A development version of each library is available as a nightly release by including the -i https://pypi.anaconda.org/rapidsai-wheels-nightly/simple index.

# CUDA 13
pip install libcudf-cu13
pip install pylibcudf-cu13
pip install cudf-cu13
pip install cudf-polars-cu13
pip install dask-cudf-cu13

# CUDA 12
pip install libcudf-cu12
pip install pylibcudf-cu12
pip install cudf-cu12
pip install cudf-polars-cu12
pip install dask-cudf-cu12

conda

A stable release of each cudf library is available to be installed with the conda package manager by specifying the -c rapidsai channel.

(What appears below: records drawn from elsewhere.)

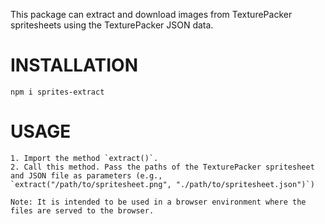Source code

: This package can extract and download images from TexturePacker spritesheets using the TexturePacker JSON data.

# INSTALLATION

```
npm i sprites-extract

```

# USAGE
```
1. Import the method `extract()`.
2. Call this method. Pass the paths of the TexturePacker spritesheet and JSON file as parameters (e.g., `extract("/path/to/spritesheet.png", "./path/to/spritesheet.json")`)

Note: It is intended to be used in a browser environment where the files are served to the browser.

```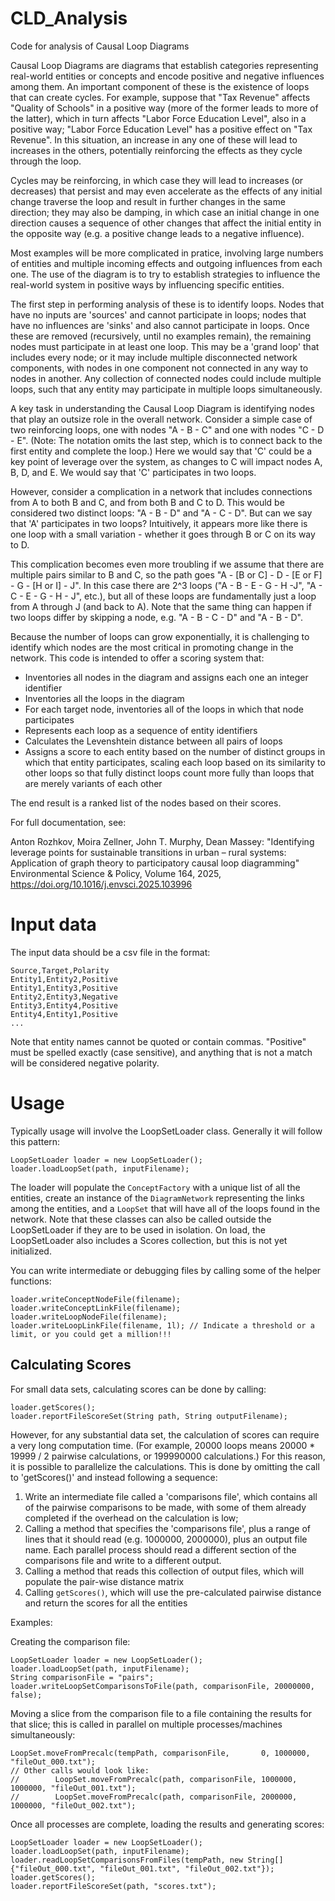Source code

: # CLD_Analysis
Code for analysis of Causal Loop Diagrams

Causal Loop Diagrams are diagrams that establish categories representing real-world entities or concepts and encode positive and negative influences among them. An important component of these is the existence of loops that can create cycles. For example, suppose that "Tax Revenue" affects "Quality of Schools" in a positive way (more of the former leads to more of the latter), which in turn affects "Labor Force Education Level", also in a positive way; "Labor Force Education Level" has a positive effect on "Tax Revenue". In this situation, an increase in any one of these will lead to increases in the others, potentially reinforcing the effects as they cycle through the loop.

Cycles may be reinforcing, in which case they will lead to increases (or decreases) that persist and may even accelerate as the effects of any initial change traverse the loop and result in further changes in the same direction; they may also be damping, in which case an initial change in one direction causes a sequence of other changes that affect the initial entity in the opposite way (e.g. a positive change leads to a negative influence).

Most examples will be more complicated in pratice, involving large numbers of entities and multiple incoming effects and outgoing influences from each one. The use of the diagram is to try to establish strategies to influence the real-world system in positive ways by influencing specific entities.

The first step in performing analysis of these is to identify loops. Nodes that have no inputs are 'sources' and cannot participate in loops; nodes that have no influences are 'sinks' and also cannot participate in loops. Once these are removed (recursively, until no examples remain), the remaining nodes must participate in at least one loop. This may be a 'grand loop' that includes every node; or it may include multiple disconnected network components, with nodes in one component not connected in any way to nodes in another. Any collection of connected nodes could include multiple loops, such that any entity may participate in multiple loops simultaneously.

A key task in understanding the Causal Loop Diagram is identifying nodes that play an outsize role in the overall network. Consider a simple case of two reinforcing loops, one with nodes "A - B - C" and one with nodes "C - D - E". (Note: The notation omits the last step, which is to connect back to the first entity and complete the loop.) Here we would say that 'C' could be a key point of leverage over the system, as changes to C will impact nodes A, B, D, and E. We would say that 'C' participates in two loops.

However, consider a complication in a network that includes connections from A to both B and C, and from both B and C to D. This would be considered two distinct loops: "A - B - D" and "A - C - D". But can we say that 'A' participates in two loops? Intuitively, it appears more like there is one loop with a small variation - whether it goes through B or C on its way to D.

This complication becomes even more troubling if we assume that there are multiple pairs similar to B and C, so the path goes "A - [B or C] - D - [E or F] - G - [H or I] - J". In this case there are 2^3 loops ("A - B - E - G - H -J", "A - C - E - G - H - J", etc.), but all of these loops are fundamentally just a loop from A through J (and back to A). Note that the same thing can happen if two loops differ by skipping a node, e.g. "A - B - C - D" and "A - B - D".

Because the number of loops can grow exponentially, it is challenging to identify which nodes are the most critical in promoting change in the network. This code is intended to offer a scoring system that:

* Inventories all nodes in the diagram and assigns each one an integer identifier
* Inventories all the loops in the diagram
* For each target node, inventories all of the loops in which that node participates
* Represents each loop as a sequence of entity identifiers
* Calculates the Levenshtein distance between all pairs of loops
* Assigns a score to each entity based on the number of distinct groups in which that entity participates, scaling each loop based on its similarity to other loops so that fully distinct loops count more fully than loops that are merely variants of each other

The end result is a ranked list of the nodes based on their scores.

For full documentation, see:

Anton Rozhkov, Moira Zellner, John T. Murphy, Dean Massey: "Identifying leverage points for sustainable transitions in urban – rural systems: Application of graph theory to participatory causal loop diagramming" Environmental Science & Policy, Volume 164, 2025, https://doi.org/10.1016/j.envsci.2025.103996

# Input data

The input data should be a csv file in the format:

```
Source,Target,Polarity
Entity1,Entity2,Positive
Entity1,Entity3,Positive
Entity2,Entity3,Negative
Entity3,Entity4,Positive
Entity4,Entity1,Positive
...
```

Note that entity names cannot be quoted or contain commas. "Positive" must be spelled exactly (case sensitive), and anything that is not a match will be considered negative polarity.

# Usage

Typically usage will involve the LoopSetLoader class. Generally it will follow this pattern:

```
LoopSetLoader loader = new LoopSetLoader();
loader.loadLoopSet(path, inputFilename);
```

The loader will populate the `ConceptFactory` with a unique list of all the entities, create an instance of the `DiagramNetwork` representing the links among the entities, and a `LoopSet` that will have all of the loops found in the network. Note that these classes can also be called outside the LoopSetLoader if they are to be used in isolation. On load, the LoopSetLoader also includes a Scores collection, but this is not yet initialized.

You can write intermediate or debugging files by calling some of the helper functions:

```
loader.writeConceptNodeFile(filename);
loader.writeConceptLinkFile(filename);
loader.writeLoopNodeFile(filename);
loader.writeLoopLinkFile(filename, 1l); // Indicate a threshold or a limit, or you could get a million!!!
```

## Calculating Scores

For small data sets, calculating scores can be done by calling:

```
loader.getScores();
loader.reportFileScoreSet(String path, String outputFilename);
```

However, for any substantial data set, the calculation of scores can require a very long computation time. (For example, 20000 loops means 20000 * 19999 / 2 pairwise calculations, or 199990000 calculations.) For this reason, it is possible to parallelize the calculations. This is done by omitting the call to 'getScores()' and instead following a sequence:

1. Write an intermediate file called a 'comparisons file', which contains all of the pairwise comparisons to be made, with some of them already completed if the overhead on the calculation is low;
2. Calling a method that specifies the 'comparisons file', plus a range of lines that it should read (e.g. 1000000, 2000000), plus an output file name. Each parallel process should read a different section of the comparisons file and write to a different output.
3. Calling a method that reads this collection of output files, which will populate the pair-wise distance matrix
4. Calling `getScores()`, which will use the pre-calculated pairwise distance and return the scores for all the entities

Examples:

Creating the comparison file:

```
LoopSetLoader loader = new LoopSetLoader();
loader.loadLoopSet(path, inputFilename);
String comparisonFile = "pairs";
loader.writeLoopSetComparisonsToFile(path, comparisonFile, 20000000, false);
```

Moving a slice from the comparison file to a file containing the results for that slice; this is called in parallel on multiple processes/machines simultaneously:

```
LoopSet.moveFromPrecalc(tempPath, comparisonFile,       0, 1000000, "fileOut_000.txt");
// Other calls would look like:
//        LoopSet.moveFromPrecalc(path, comparisonFile, 1000000, 1000000, "fileOut_001.txt");
//        LoopSet.moveFromPrecalc(path, comparisonFile, 2000000, 1000000, "fileOut_002.txt");
```

Once all processes are complete, loading the results and generating scores:

```
LoopSetLoader loader = new LoopSetLoader();
loader.loadLoopSet(path, inputFilename);
loader.readLoopSetComparisonsFromFiles(tempPath, new String[]{"fileOut_000.txt", "fileOut_001.txt", "fileOut_002.txt"});
loader.getScores();
loader.reportFileScoreSet(path, "scores.txt");
```
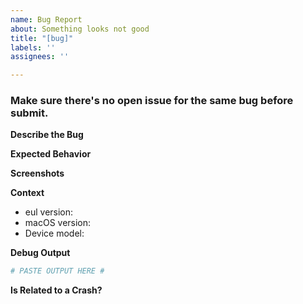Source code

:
 ```yaml
---
name: Bug Report
about: Something looks not good
title: "[bug]"
labels: ''
assignees: ''

---
```


<h3>Make sure there's no open issue for the same bug before submit.</h3>

**Describe the Bug**
<!-- A clear and concise description of what the bug is. -->

**Expected Behavior**
<!-- It should be? -->

**Screenshots**
<!-- If applicable, add screenshots to help explain your problem. -->

**Context**
 - eul version:
 - macOS version:
 - Device model: 

**Debug Output**
<!-- Say you have eul in `/Applications` folder, then open terminal and run: -->
<!-- `/Applications/eul.app/Contents/MacOS/eul --debug` -->
<!-- Paste your output in the section below. -->

``` bash
# PASTE OUTPUT HERE #
```

**Is Related to a Crash?**

<!-- If yes, upload related crash reports here. You can find them: -->

<!-- 1. In `~/Library/Logs/DiagnosticReports` -->
<!-- 2. Open Console.app and click Crash Reports -->
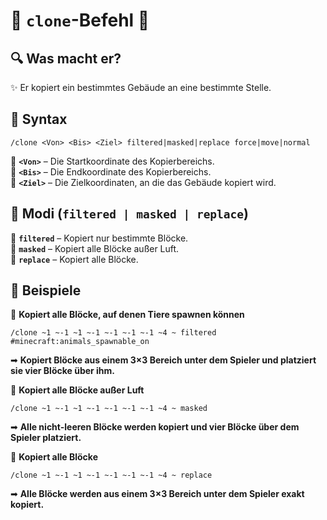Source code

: # 🏰 **`clone`-Befehl** 🏰  
## 🔍 **Was macht er?**  
✨ Er kopiert ein bestimmtes Gebäude an eine bestimmte Stelle.  

## 📝 **Syntax**  
```mcfunction
/clone <Von> <Bis> <Ziel> filtered|masked|replace force|move|normal
```
🔹 **`<Von>`** – Die Startkoordinate des Kopierbereichs.  
🔹 **`<Bis>`** – Die Endkoordinate des Kopierbereichs.  
🔹 **`<Ziel>`** – Die Zielkoordinaten, an die das Gebäude kopiert wird.  

## 🏰 **Modi (`filtered | masked | replace`)**  
🔸 **`filtered`** – Kopiert nur bestimmte Blöcke.  
🔹 **`masked`** – Kopiert alle Blöcke außer Luft.  
🔹 **`replace`** – Kopiert alle Blöcke.  

## 🚀 **Beispiele**  
📌 **Kopiert alle Blöcke, auf denen Tiere spawnen können**  
```mcfunction
/clone ~1 ~-1 ~1 ~-1 ~-1 ~-1 ~-1 ~4 ~ filtered #minecraft:animals_spawnable_on
```
➡ **Kopiert Blöcke aus einem 3×3 Bereich unter dem Spieler und platziert sie vier Blöcke über ihm.**  

📌 **Kopiert alle Blöcke außer Luft**  
```mcfunction
/clone ~1 ~-1 ~1 ~-1 ~-1 ~-1 ~-1 ~4 ~ masked
```
➡ **Alle nicht-leeren Blöcke werden kopiert und vier Blöcke über dem Spieler platziert.**  

📌 **Kopiert alle Blöcke**  
```mcfunction
/clone ~1 ~-1 ~1 ~-1 ~-1 ~-1 ~-1 ~4 ~ replace
```
➡ **Alle Blöcke werden aus einem 3×3 Bereich unter dem Spieler exakt kopiert.**  
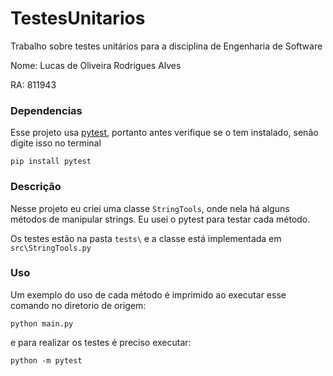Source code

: # TestesUnitarios
Trabalho sobre testes unitários para a disciplina de Engenharia de Software

Nome: Lucas de Oliveira Rodrigues Alves

RA: 811943

### Dependencias
Esse projeto usa [pytest](https://docs.pytest.org/en/8.0.x/index.html), portanto antes verifique se o tem instalado, senão digite isso no terminal
```
pip install pytest
```

### Descrição
Nesse projeto eu criei uma classe `StringTools`, onde nela há alguns métodos de manipular strings. Eu usei o pytest para testar cada método. 

Os testes estão na pasta `tests\` e a classe está implementada em `src\StringTools.py`

### Uso

Um exemplo do uso de cada método é imprimido ao executar esse comando no diretorio de origem:
```
python main.py
```

e para realizar os testes é preciso executar:
```
python -m pytest
```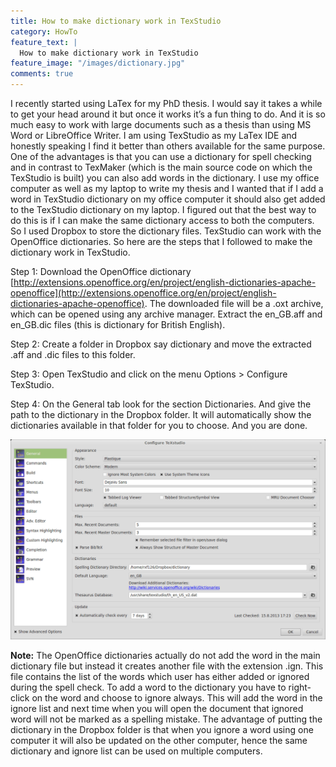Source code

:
```yaml
---
title: How to make dictionary work in TexStudio
category: HowTo
feature_text: |
  How to make dictionary work in TexStudio
feature_image: "/images/dictionary.jpg"
comments: true
---
```


I recently started using LaTex for my PhD thesis. I would say it takes a while to get your head around it but once it works it’s a fun thing to do. And it is so much easy to work with large documents such as a thesis than using MS Word or LibreOffice Writer. I am using TexStudio as my LaTex IDE and honestly speaking I find it better than others available for the same purpose. One of the advantages is that you can use a dictionary for spell checking and in contrast to TexMaker (which is the main source code on which the TexStudio is built) you can also add words in the dictionary. I use my office computer as well as my laptop to write my thesis and I wanted that if I add a word in TexStudio dictionary on my office computer it should also get added to the TexStudio dictionary on my laptop. I figured out that the best way to do this is if I can make the same dictionary access to both the computers. So I used Dropbox to store the dictionary files. TexStudio can work with the OpenOffice dictionaries. So here are the steps that I followed to make the dictionary work in TexStudio.

Step 1: Download the OpenOffice dictionary [http://extensions.openoffice.org/en/project/english-dictionaries-apache-openoffice](http://extensions.openoffice.org/en/project/english-dictionaries-apache-openoffice). The downloaded file will be a .oxt archive, which can be opened using any archive manager. Extract the en_GB.aff and en_GB.dic files (this is dictionary for British English).

Step 2: Create a folder in Dropbox say dictionary and move the extracted .aff and .dic files to this folder.

Step 3: Open TexStudio and click on the menu Options > Configure TexStudio.

Step 4: On the General tab look for the section Dictionaries. And give the path to the dictionary in the Dropbox folder. It will automatically show the dictionaries available in that folder for you to choose. And you are done.

![Configure TexStudio](/images/ConfigureTexStudio.png)

**Note:** The OpenOffice dictionaries actually do not add the word in the main dictionary file but instead it creates another file with the extension .ign. This file contains the list of the words which user has either added or ignored during the spell check. To add a word to the dictionary you have to right-click on the word and choose to ignore always. This will add the word in the ignore list and next time when you will open the document that ignored word will not be marked as a spelling mistake. The advantage of putting the dictionary in the Dropbox folder is that when you ignore a word using one computer it will also be updated on the other computer, hence the same dictionary and ignore list can be used on multiple computers.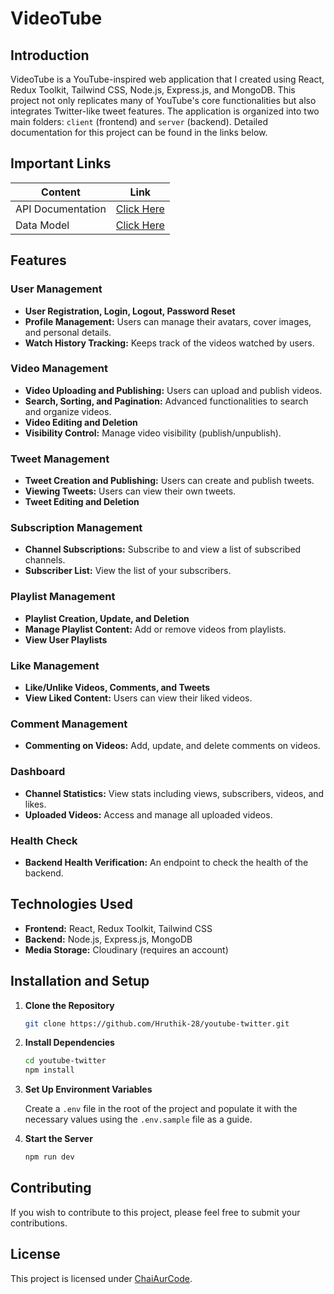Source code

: # VideoTube

## Introduction

VideoTube is a YouTube-inspired web application that I created using React, Redux Toolkit, Tailwind CSS, Node.js, Express.js, and MongoDB. This project not only replicates many of YouTube's core functionalities but also integrates Twitter-like tweet features. The application is organized into two main folders: `client` (frontend) and `server` (backend). Detailed documentation for this project can be found in the links below.

## Important Links

| Content            | Link                                                                        |
| ------------------ | --------------------------------------------------------------------------- |
| API Documentation  | [Click Here](https://documenter.getpostman.com/view/28570926/2s9YsNdVwW)    |
| Data Model         | [Click Here](https://app.eraser.io/workspace/YtPqZ1VogxGy1jzIDkzj)          |

## Features

### User Management

- **User Registration, Login, Logout, Password Reset**
- **Profile Management:** Users can manage their avatars, cover images, and personal details.
- **Watch History Tracking:** Keeps track of the videos watched by users.

### Video Management

- **Video Uploading and Publishing:** Users can upload and publish videos.
- **Search, Sorting, and Pagination:** Advanced functionalities to search and organize videos.
- **Video Editing and Deletion**
- **Visibility Control:** Manage video visibility (publish/unpublish).

### Tweet Management

- **Tweet Creation and Publishing:** Users can create and publish tweets.
- **Viewing Tweets:** Users can view their own tweets.
- **Tweet Editing and Deletion**

### Subscription Management

- **Channel Subscriptions:** Subscribe to and view a list of subscribed channels.
- **Subscriber List:** View the list of your subscribers.

### Playlist Management

- **Playlist Creation, Update, and Deletion**
- **Manage Playlist Content:** Add or remove videos from playlists.
- **View User Playlists**

### Like Management

- **Like/Unlike Videos, Comments, and Tweets**
- **View Liked Content:** Users can view their liked videos.

### Comment Management

- **Commenting on Videos:** Add, update, and delete comments on videos.

### Dashboard

- **Channel Statistics:** View stats including views, subscribers, videos, and likes.
- **Uploaded Videos:** Access and manage all uploaded videos.

### Health Check

- **Backend Health Verification:** An endpoint to check the health of the backend.

## Technologies Used

- **Frontend:** React, Redux Toolkit, Tailwind CSS
- **Backend:** Node.js, Express.js, MongoDB
- **Media Storage:** Cloudinary (requires an account)

## Installation and Setup

1. **Clone the Repository**

    ```bash
    git clone https://github.com/Hruthik-28/youtube-twitter.git
    ```

2. **Install Dependencies**

    ```bash
    cd youtube-twitter
    npm install
    ```

3. **Set Up Environment Variables**

    Create a `.env` file in the root of the project and populate it with the necessary values using the `.env.sample` file as a guide.

4. **Start the Server**

    ```bash
    npm run dev
    ```

## Contributing

If you wish to contribute to this project, please feel free to submit your contributions.

## License

This project is licensed under [ChaiAurCode](https://www.youtube.com/@chaiaurcode).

A development version of each library is available as a nightly release by specifying the -c rapidsai-nightly channel instead.

conda install -c rapidsai libcudf
conda install -c rapidsai pylibcudf
conda install -c rapidsai cudf
conda install -c rapidsai cudf-polars
conda install -c rapidsai dask-cudf

source

To install cuDF from source, please follow the contribution guide detailing how to setup the build environment.

Examples

The following examples showcase reading a parquet file, dropping missing rows with a null value, and performing a groupby aggregation on the data.

cudf

import cudf and the APIs are largely similar to pandas.

import cudf

df = cudf.read_parquet("data.parquet")
df.dropna().groupby(["A", "B"]).mean()

cudf.pandas

With a Python file containing pandas code:

import pandas as pd

df = pd.read_parquet("data.parquet")
df.dropna().groupby(["A", "B"]).mean()

Use cudf.pandas by invoking python with -m cudf.pandas

$ python -m cudf.pandas script.py

If running the pandas code in an interactive Jupyter environment, call %load_ext cudf.pandas before importing pandas.

In [1]: %load_ext cudf.pandas

In [2]: import pandas as pd

In [3]: df = pd.read_parquet("data.parquet")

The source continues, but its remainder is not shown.